- WHAT IS NEEDED
Copy out all the lines of the data that hold the word "html".

- ENTRIES PROVIDED

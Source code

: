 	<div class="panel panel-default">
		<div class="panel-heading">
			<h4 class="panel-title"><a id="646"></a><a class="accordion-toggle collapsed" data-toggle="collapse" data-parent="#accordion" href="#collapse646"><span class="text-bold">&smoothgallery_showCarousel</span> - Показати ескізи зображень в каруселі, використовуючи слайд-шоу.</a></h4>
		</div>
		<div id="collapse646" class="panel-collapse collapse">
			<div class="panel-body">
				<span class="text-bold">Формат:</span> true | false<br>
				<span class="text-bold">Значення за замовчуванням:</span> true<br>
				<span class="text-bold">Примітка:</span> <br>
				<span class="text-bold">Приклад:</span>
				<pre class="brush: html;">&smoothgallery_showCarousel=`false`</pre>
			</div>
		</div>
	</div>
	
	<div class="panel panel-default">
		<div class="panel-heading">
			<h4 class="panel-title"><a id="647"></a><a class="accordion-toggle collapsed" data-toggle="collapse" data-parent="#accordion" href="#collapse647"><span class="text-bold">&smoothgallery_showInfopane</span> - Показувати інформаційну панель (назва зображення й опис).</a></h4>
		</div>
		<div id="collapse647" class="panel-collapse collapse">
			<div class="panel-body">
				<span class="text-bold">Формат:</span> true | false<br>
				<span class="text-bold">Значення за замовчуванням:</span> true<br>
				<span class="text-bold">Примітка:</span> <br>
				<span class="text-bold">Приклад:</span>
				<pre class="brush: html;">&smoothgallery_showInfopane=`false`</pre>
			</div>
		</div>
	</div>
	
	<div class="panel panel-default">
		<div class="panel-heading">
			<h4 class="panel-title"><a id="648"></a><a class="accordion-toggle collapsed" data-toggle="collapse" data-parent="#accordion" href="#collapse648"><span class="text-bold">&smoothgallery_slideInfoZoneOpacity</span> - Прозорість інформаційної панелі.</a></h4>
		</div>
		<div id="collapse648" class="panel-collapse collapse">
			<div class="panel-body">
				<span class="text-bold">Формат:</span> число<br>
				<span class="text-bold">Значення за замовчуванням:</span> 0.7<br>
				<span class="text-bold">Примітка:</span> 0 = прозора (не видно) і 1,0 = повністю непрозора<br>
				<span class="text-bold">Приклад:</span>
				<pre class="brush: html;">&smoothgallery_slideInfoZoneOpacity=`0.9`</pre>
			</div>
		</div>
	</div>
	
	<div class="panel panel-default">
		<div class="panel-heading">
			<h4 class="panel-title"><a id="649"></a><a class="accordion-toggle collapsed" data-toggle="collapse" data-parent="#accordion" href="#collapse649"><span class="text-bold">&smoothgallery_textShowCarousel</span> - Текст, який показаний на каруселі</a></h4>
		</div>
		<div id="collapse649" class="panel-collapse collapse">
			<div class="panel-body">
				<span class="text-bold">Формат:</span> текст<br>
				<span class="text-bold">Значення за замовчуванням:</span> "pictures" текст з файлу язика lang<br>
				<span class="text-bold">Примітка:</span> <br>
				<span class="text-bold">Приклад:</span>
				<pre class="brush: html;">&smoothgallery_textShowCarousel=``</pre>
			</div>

* * *

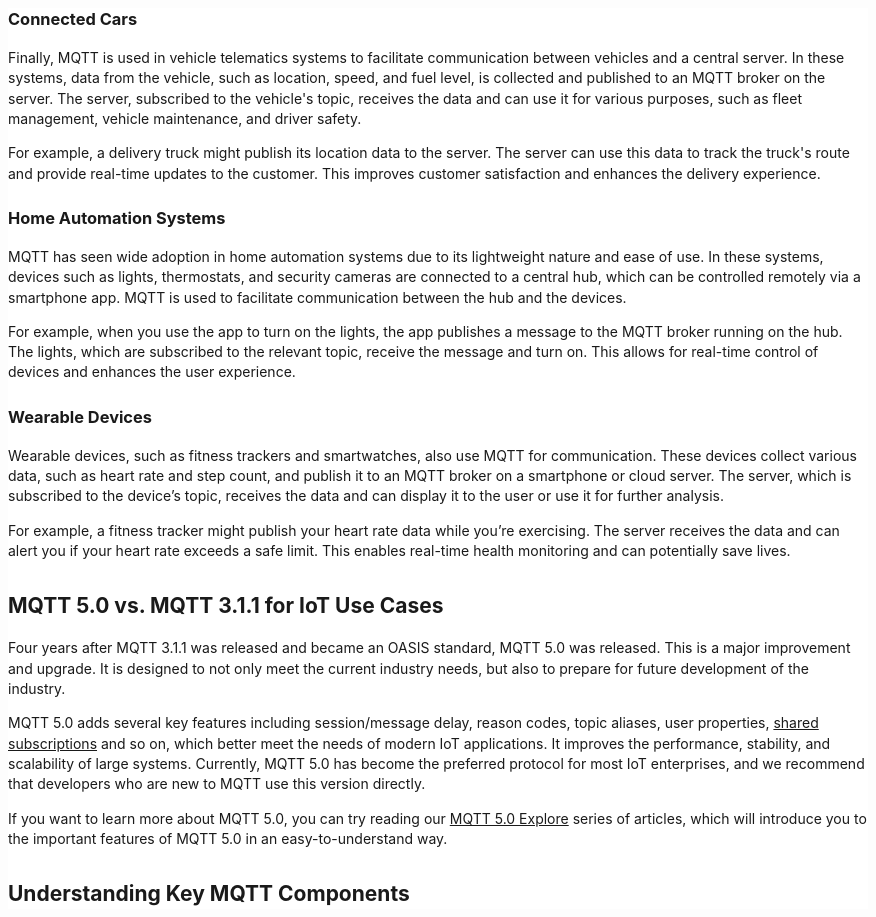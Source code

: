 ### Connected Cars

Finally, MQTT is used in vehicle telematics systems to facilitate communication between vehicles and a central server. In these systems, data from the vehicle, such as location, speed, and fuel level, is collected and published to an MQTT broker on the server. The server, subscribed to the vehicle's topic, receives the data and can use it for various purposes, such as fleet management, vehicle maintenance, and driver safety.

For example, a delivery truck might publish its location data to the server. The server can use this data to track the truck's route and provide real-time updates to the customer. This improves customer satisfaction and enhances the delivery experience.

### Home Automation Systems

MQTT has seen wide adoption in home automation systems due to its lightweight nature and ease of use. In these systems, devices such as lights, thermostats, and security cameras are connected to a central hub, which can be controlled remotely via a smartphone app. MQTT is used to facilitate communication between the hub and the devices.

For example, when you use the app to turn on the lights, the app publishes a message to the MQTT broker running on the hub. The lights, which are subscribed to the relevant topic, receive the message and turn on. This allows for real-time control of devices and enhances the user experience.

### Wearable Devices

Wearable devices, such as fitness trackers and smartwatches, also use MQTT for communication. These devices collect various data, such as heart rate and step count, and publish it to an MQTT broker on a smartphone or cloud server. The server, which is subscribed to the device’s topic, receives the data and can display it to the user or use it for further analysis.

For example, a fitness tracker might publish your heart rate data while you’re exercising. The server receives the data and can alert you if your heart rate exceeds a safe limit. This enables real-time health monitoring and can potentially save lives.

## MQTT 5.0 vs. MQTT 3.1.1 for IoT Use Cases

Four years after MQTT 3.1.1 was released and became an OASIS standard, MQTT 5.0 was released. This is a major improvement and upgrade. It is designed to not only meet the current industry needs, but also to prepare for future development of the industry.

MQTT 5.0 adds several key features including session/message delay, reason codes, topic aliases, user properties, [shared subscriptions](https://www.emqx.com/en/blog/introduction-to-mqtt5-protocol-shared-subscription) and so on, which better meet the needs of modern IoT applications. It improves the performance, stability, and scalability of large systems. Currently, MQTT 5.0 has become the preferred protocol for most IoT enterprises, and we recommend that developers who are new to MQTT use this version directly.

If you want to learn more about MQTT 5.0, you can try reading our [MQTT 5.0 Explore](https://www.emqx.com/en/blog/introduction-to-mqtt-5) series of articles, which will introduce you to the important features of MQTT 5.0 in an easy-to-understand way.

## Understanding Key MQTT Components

- WRITTEN RESPONSE
				<pre class="brush: html;">&smoothgallery_showCarousel=`false`</pre>
				<pre class="brush: html;">&smoothgallery_showInfopane=`false`</pre>
				<pre class="brush: html;">&smoothgallery_slideInfoZoneOpacity=`0.9`</pre>
				<pre class="brush: html;">&smoothgallery_textShowCarousel=``</pre>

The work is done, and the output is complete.